In recent decades numerical models have been developed and extensively used for landslide hazard and risk assessment. The reliability of the outcomes of these numerical simulations must be evaluated carefully as it mainly depends on the soundness of the physical model of the landslide that in turn often requires the integration of several surface and subsurface surveys in order to achieve a satisfactory spatial resolution. Merging diverse sources of data may be particularly complex for large landslides, because of intrinsic heterogeneity and possible great data uncertainty. In this paper, we assess the spatial scale and data accuracy required for effective numerical landslide modeling.

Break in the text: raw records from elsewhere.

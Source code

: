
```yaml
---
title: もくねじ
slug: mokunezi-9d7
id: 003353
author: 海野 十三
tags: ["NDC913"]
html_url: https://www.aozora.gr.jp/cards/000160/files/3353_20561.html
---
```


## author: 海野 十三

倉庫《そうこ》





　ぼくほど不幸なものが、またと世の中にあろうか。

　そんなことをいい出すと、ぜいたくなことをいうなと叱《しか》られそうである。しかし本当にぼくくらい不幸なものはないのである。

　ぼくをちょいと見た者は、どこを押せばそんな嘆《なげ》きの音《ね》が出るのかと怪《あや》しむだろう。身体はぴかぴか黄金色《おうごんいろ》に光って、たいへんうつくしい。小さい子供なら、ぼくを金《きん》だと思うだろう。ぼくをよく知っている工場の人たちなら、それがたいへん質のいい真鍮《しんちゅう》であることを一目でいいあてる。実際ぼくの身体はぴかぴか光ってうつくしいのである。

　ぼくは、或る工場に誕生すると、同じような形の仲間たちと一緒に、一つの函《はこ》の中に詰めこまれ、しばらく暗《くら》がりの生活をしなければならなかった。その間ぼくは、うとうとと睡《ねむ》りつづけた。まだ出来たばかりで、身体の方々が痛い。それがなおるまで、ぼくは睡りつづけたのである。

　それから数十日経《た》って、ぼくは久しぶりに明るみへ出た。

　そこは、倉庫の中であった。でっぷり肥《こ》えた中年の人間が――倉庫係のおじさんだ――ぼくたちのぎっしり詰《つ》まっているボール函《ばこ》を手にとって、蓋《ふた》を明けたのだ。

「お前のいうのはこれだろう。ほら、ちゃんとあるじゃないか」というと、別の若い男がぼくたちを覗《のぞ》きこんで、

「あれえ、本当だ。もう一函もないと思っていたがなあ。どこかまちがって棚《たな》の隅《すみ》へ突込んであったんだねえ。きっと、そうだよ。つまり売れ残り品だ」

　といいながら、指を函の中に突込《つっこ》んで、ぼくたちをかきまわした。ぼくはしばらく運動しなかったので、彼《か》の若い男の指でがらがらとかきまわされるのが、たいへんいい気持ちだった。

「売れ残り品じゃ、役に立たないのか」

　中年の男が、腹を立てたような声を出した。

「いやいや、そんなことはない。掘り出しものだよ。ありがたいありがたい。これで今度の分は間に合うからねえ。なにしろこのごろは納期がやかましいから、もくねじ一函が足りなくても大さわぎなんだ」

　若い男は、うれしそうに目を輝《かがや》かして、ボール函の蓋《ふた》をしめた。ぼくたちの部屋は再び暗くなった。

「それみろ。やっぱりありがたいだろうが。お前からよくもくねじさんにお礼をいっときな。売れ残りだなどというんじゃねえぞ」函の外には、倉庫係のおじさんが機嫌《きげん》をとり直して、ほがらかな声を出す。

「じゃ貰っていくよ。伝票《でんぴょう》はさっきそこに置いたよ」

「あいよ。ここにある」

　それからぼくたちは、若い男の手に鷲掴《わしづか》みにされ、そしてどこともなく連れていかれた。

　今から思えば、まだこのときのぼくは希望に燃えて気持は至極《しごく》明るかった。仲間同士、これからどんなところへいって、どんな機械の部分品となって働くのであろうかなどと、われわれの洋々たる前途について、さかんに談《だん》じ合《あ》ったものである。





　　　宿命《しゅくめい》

We focus on two particular aspects: the model extent and the accuracy of input datasets. The Ronco landslide, a deep-seated gravitational slope deformation (DSGSD) located in the North of Italy, was used as a test-bed. Geological, geomorphological and geophysical data were combined and, as a result, eight models with different spatial scales and data accuracies were obtained. The models were used to run a back analysis of an event in 2002, during which part of the slope moved after intense rainfalls. The results point to the key role of a proper geomorphological zonation to properly set the model extent. The accuracy level of the input datasets should also be tuned. We suggest applying the approach presented here to other DSGSDs with different geological and geomorphological settings to test the reliability of our findings.